Après avoir incarné Maurizio Gucci pour Ridley Scott, l’acteur américain a fort à faire face à Penélope Cruz, qui ne manque pas de répondant, exceptionnelle dans son rôle de femme de tête, de mère endeuillée et d’épouse abandonnée. « Elle a un jeu d’une intensité incroyable et accentue la tension dramatique du film, s’enthousiasme Michael Mann. C’est elle qui a aidé financièrement son mari pour faire repartir Ferrari. Elle est à la fois réaliste et irrationnelle quand elle considère qu’il est responsable de la mort de leur fils, Dino, parce qu’il mène une double vie avec une autre femme, dont il a un fils. »
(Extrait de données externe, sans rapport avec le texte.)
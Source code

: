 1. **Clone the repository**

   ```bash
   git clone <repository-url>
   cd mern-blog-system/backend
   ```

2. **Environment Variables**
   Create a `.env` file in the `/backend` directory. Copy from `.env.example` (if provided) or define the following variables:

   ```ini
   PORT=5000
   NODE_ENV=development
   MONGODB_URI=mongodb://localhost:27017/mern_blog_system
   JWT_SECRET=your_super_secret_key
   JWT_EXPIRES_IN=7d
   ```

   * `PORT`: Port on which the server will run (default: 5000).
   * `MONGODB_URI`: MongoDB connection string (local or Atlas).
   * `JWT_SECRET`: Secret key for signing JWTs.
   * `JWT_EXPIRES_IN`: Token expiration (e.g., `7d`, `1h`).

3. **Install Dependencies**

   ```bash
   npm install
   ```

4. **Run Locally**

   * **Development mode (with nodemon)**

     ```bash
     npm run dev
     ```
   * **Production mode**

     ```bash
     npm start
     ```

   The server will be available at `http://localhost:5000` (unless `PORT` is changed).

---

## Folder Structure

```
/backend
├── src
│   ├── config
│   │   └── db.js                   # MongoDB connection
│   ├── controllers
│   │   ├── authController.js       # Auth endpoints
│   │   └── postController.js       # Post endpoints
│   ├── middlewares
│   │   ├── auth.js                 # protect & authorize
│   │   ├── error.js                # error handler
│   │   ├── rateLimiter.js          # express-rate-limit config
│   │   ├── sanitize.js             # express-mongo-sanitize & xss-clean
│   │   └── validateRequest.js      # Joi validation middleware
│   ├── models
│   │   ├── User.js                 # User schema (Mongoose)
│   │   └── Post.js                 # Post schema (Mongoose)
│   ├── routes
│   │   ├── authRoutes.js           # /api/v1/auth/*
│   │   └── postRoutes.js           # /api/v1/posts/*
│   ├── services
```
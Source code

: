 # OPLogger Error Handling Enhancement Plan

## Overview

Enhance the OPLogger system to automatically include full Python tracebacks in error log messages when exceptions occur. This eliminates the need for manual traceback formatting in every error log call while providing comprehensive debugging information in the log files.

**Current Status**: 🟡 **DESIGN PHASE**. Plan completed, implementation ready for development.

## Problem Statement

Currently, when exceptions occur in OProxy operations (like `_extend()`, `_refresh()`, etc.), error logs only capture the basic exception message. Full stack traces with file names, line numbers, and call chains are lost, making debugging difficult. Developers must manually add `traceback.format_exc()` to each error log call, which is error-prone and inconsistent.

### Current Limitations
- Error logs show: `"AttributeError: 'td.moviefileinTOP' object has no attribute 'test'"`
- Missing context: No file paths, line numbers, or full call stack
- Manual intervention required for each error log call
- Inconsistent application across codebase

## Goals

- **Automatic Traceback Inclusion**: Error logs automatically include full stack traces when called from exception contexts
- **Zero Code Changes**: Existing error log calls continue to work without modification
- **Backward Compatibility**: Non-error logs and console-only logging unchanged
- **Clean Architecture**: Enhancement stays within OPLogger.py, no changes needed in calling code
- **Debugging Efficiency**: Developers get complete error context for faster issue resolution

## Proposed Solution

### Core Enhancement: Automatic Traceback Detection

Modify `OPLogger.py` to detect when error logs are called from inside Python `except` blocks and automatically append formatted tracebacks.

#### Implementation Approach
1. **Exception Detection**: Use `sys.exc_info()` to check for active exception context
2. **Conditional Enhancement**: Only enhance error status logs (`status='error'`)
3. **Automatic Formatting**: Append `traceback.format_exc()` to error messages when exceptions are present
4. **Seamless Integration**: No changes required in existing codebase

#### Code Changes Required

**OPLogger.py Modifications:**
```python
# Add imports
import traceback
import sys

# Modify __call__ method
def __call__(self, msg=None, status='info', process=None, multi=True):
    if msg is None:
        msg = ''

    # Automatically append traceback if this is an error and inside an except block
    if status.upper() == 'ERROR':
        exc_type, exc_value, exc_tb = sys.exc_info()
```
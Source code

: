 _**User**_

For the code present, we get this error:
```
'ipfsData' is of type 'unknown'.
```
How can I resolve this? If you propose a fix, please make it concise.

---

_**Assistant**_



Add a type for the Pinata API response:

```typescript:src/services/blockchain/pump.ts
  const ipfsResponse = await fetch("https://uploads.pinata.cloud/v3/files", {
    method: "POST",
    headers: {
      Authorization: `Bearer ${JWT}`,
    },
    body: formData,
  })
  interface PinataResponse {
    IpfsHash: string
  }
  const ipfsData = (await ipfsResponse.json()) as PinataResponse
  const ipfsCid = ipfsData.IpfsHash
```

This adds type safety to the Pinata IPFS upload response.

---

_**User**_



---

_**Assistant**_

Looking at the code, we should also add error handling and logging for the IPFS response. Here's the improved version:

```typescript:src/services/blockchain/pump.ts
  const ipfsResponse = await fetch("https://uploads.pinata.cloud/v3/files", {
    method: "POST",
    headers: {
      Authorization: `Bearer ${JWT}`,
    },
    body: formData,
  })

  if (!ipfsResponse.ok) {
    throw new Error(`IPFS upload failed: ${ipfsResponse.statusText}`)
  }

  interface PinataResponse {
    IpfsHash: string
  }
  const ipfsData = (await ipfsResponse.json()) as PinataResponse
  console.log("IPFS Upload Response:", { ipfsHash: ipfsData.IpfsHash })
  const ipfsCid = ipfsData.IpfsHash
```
Au-delà du drame d’un couple qui se déchire sous nos yeux, Ferrari raconte surtout l’histoire d’une passion. Il a reçu l’aval de Piero Ferrari, devenu vice-président de la marque, qui, dans une interview au magazine Auto Hebdo reconnaît in fine que le film est resté fidèle à son père. Mais au-delà de sa présentation au Festival de Venise et des réactions du public, le jugement qui importait le plus à Michael Mann était celui des deux cents ouvriers de l’usine Ferrari de Modène. « Ils ont longuement applaudi ! C’est ma plus belle récompense ! » De quoi réjouir les tifosis du monde entier.